The Denver City Council this week gave final approval to new cannabis delivery and consumption lounge regulations, Westword reports.
The rules were approved unanimously after two years of deliberating the new regulations with industry stakeholders and Denver community representatives (Colorado lawmakers approved statewide delivery and social use rules in 2019 but that law requires local municipalities to opt in to such a program).
The programs are expected to be fully implemented by July.
“You know cannabis has arrived when marijuana bills pass through Denver City Council with literally no comment. That never would have happened in the old days.” — Truman Bradley, director of the Marijuana Industry Group, via Westword
Under the new delivery rules, licensed businesses will be allowed to conduct deliveries until the dispensary closing time of 10 pm but orders can only be received at residential addresses. People placing the orders will have to show ID and deliveries will be limited to just one ounce of flower, eight grams of concentrate, or edibles containing up to 800 milligrams of THC.

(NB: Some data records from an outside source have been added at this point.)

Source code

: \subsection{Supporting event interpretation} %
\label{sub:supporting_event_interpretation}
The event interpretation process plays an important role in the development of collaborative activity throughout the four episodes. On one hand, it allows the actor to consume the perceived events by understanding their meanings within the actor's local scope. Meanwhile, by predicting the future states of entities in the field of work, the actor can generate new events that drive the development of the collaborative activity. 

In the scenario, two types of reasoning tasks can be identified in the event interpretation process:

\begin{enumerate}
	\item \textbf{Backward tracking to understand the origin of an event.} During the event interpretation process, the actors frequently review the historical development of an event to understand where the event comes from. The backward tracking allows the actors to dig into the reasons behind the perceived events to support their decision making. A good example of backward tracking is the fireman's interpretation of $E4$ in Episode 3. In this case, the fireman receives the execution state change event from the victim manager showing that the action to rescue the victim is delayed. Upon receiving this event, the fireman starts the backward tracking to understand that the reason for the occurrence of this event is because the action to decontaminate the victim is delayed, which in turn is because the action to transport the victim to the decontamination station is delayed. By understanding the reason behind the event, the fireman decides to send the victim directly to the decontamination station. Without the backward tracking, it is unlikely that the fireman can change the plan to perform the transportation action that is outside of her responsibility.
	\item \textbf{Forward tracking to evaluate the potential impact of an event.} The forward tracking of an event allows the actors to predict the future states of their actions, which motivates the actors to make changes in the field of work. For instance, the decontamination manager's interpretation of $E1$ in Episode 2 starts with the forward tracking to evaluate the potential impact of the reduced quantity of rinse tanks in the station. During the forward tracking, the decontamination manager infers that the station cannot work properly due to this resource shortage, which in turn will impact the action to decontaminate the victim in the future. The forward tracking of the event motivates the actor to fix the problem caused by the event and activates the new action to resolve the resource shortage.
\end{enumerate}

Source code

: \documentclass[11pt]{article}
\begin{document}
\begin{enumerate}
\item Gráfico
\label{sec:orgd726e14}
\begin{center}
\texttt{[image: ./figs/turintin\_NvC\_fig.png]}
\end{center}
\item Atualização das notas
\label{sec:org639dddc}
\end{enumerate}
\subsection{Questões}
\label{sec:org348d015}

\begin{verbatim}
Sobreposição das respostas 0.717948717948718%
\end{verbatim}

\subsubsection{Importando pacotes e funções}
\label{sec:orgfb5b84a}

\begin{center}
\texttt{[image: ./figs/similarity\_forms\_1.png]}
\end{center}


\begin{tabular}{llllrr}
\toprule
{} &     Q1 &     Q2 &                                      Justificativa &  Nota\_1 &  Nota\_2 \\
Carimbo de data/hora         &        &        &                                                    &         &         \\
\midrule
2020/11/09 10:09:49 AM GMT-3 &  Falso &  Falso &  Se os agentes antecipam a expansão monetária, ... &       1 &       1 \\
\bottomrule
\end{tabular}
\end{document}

The city’s new social use regulations will allow more types of businesses to apply to become a cannabis lounge and will legalize indoor smoking, micro-sales, and mobile lounges, although the businesses will still require a 1,000-foot buffer between themselves and any daycare, drug treatment center, park or other city-owned recreation venues.
Additionally, the rules reserve all of Denver’s new cannabis business licenses for applicants who qualify under a social equity designation until 2027, according to the report.
The shift represents Denver’s most significant overhaul of cannabis regulations since the 2014 opening of Colorado‘s first-of-its-kind adult-use cannabis marketplace.